Using the entries below, show all lines with the string "coupling".

■ **Dataset entries**:
★ ★ ★ ★ ★

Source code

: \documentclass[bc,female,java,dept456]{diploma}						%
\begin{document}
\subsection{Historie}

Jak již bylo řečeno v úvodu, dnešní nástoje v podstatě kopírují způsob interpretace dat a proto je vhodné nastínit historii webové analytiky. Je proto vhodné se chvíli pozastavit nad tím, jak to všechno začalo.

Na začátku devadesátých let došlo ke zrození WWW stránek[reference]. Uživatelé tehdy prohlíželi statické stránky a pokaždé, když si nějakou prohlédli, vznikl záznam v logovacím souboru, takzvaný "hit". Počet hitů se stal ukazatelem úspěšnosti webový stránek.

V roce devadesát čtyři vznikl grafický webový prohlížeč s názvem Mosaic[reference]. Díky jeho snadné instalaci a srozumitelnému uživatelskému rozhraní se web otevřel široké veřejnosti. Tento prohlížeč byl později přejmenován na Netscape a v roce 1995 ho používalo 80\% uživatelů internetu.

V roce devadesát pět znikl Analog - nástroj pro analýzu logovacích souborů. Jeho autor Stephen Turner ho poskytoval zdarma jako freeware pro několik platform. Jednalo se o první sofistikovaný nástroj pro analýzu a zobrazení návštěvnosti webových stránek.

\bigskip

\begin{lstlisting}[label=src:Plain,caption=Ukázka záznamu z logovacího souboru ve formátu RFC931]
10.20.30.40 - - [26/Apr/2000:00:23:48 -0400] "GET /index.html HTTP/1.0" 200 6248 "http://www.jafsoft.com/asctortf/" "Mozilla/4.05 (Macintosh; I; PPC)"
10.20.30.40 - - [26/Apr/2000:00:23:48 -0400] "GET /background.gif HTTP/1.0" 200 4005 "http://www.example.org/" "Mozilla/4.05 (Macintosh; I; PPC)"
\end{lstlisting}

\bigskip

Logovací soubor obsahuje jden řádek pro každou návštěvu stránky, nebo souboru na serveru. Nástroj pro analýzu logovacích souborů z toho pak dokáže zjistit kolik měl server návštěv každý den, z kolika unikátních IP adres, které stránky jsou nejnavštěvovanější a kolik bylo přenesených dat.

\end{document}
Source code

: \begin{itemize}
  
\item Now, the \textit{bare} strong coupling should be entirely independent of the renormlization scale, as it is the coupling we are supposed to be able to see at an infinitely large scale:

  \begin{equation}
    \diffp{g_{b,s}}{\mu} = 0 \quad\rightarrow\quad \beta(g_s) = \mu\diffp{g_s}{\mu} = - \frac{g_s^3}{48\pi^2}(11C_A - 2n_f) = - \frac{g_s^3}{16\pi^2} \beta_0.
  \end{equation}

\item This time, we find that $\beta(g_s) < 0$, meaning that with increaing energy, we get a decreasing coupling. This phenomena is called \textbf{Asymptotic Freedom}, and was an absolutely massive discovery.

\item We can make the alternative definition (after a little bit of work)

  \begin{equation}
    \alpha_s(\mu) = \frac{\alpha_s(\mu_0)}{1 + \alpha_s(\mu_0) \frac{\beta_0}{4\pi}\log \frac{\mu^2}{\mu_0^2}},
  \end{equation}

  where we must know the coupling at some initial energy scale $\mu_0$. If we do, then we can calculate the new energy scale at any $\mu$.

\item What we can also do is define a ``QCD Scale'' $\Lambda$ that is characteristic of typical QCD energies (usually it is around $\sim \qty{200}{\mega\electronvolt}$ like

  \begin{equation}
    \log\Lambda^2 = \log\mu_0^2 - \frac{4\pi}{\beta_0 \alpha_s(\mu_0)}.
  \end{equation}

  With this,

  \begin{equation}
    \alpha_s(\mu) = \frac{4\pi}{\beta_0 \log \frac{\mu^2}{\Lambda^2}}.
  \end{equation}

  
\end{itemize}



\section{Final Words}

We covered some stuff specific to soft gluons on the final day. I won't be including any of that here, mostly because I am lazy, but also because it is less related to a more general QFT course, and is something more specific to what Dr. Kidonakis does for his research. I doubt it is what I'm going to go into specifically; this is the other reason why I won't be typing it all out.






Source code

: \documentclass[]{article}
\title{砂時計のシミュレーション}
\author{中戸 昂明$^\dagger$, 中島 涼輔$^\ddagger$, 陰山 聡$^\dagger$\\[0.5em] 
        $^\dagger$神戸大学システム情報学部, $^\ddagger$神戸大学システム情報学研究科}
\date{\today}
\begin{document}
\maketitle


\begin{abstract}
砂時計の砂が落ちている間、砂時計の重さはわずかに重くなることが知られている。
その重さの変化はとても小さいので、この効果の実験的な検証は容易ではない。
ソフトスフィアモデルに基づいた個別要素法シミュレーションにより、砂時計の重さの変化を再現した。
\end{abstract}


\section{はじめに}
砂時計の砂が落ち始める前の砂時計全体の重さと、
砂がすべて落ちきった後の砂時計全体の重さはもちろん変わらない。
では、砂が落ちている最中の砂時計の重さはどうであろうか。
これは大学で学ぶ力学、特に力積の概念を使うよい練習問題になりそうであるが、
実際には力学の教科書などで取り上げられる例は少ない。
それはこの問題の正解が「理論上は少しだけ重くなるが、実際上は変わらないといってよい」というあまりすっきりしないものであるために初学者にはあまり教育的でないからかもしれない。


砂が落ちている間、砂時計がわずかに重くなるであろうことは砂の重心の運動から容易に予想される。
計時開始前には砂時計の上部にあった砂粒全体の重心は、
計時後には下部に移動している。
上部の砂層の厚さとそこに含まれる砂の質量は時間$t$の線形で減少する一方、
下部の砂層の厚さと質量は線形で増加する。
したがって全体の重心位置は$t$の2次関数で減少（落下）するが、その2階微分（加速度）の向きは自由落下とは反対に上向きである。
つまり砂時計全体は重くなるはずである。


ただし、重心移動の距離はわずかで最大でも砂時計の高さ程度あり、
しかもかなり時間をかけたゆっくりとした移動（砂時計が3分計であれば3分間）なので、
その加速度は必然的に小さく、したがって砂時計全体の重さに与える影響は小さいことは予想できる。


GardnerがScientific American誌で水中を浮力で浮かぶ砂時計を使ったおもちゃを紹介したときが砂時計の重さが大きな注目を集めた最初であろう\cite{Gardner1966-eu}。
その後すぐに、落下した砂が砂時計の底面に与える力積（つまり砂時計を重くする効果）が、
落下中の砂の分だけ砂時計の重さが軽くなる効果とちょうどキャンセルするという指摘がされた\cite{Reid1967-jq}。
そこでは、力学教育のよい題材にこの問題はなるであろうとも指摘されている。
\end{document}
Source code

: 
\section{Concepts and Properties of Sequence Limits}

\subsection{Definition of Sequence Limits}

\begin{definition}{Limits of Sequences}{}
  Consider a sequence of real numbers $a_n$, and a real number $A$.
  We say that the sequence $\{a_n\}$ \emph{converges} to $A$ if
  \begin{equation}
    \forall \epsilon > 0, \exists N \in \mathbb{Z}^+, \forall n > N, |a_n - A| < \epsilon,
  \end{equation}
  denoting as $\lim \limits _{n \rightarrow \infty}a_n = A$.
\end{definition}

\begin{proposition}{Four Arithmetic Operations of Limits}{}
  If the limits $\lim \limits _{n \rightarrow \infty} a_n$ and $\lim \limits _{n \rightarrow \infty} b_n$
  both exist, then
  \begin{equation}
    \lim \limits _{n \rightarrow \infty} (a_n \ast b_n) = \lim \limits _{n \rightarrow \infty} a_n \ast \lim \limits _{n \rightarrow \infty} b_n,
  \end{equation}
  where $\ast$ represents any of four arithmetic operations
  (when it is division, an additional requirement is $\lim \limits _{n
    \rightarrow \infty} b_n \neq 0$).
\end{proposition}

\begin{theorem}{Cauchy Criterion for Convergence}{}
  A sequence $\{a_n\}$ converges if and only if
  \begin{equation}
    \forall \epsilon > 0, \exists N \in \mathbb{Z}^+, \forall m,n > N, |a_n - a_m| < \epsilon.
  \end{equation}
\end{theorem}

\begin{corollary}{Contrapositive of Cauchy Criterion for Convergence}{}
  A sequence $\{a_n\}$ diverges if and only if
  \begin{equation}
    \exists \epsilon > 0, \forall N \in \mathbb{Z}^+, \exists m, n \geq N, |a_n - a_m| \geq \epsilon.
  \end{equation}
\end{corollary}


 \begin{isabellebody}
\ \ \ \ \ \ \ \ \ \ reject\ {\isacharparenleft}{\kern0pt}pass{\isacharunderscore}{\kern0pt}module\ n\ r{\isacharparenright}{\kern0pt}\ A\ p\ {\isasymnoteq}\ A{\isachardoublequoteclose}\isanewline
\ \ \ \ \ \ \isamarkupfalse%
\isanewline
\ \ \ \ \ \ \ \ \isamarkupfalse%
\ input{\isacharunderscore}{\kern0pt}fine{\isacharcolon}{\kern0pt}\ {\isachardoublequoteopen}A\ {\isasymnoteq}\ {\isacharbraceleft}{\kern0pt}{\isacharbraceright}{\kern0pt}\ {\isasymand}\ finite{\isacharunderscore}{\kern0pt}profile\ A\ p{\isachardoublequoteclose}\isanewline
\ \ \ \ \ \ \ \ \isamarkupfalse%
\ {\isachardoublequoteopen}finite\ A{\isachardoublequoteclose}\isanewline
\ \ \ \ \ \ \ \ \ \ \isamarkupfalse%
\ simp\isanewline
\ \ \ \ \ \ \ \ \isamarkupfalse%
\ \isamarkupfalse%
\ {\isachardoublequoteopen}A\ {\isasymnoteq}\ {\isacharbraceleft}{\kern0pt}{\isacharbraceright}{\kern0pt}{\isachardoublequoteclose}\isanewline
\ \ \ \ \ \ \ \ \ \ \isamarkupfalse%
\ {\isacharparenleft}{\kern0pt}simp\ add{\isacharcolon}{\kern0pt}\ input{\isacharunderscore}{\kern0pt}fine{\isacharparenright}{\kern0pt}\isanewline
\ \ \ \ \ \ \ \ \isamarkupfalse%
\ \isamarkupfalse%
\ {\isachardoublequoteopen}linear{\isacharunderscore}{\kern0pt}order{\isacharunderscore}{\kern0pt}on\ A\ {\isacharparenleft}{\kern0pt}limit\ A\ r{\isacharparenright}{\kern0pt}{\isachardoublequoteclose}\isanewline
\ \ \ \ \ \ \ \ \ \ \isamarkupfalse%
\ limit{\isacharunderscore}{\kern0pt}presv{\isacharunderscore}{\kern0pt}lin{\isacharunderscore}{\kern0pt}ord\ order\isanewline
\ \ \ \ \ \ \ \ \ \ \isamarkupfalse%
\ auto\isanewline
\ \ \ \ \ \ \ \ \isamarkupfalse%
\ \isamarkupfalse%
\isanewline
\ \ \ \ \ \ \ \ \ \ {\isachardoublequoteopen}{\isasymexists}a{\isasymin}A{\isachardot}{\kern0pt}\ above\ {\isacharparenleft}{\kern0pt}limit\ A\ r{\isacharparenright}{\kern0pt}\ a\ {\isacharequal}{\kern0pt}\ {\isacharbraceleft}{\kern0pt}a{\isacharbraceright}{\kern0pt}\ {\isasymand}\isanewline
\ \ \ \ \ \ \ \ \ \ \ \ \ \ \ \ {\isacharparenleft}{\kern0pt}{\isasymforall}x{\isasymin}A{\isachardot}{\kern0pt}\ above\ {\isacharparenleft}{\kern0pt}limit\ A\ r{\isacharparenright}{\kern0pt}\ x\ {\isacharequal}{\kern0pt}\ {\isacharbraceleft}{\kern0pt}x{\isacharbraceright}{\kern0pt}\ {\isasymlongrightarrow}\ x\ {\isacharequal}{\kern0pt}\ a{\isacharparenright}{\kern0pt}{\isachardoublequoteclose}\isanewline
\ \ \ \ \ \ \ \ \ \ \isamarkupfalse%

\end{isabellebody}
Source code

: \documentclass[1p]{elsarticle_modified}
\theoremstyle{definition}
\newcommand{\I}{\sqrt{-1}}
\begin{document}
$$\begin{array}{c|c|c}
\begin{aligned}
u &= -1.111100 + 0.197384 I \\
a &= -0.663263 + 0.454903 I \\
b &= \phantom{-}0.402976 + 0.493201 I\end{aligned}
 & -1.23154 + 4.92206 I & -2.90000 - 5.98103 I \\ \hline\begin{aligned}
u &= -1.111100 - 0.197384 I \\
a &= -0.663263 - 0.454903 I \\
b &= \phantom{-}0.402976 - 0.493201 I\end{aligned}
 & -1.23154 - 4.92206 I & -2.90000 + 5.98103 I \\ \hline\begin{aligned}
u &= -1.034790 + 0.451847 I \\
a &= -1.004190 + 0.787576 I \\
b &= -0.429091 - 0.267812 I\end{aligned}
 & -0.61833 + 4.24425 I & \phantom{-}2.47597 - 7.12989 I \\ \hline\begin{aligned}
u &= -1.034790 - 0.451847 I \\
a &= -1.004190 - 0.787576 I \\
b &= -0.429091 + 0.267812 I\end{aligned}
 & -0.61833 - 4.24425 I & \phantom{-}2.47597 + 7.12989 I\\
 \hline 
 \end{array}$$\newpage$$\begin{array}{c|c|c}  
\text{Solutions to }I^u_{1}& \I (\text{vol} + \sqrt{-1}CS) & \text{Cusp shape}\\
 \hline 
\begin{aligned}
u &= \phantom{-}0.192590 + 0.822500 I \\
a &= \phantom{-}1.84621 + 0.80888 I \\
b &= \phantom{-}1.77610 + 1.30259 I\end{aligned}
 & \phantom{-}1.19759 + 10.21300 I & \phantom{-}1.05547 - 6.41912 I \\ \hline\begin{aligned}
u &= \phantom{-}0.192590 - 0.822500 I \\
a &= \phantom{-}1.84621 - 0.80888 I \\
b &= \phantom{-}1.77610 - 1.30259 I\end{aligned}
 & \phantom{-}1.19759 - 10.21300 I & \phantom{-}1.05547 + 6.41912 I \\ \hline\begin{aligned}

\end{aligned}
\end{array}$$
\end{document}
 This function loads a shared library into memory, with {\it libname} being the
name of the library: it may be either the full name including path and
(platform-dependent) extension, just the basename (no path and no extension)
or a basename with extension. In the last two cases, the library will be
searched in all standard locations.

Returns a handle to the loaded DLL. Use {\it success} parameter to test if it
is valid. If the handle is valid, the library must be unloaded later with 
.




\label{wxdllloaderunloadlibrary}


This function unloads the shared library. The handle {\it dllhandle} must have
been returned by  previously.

★ ★ ★ ★ ★

■ **Response to this exercise**:
\item Now, the \textit{bare} strong coupling should be entirely independent of the renormlization scale, as it is the coupling we are supposed to be able to see at an infinitely large scale:
\item This time, we find that $\beta(g_s) < 0$, meaning that with increaing energy, we get a decreasing coupling. This phenomena is called \textbf{Asymptotic Freedom}, and was an absolutely massive discovery.
  where we must know the coupling at some initial energy scale $\mu_0$. If we do, then we can calculate the new energy scale at any $\mu$.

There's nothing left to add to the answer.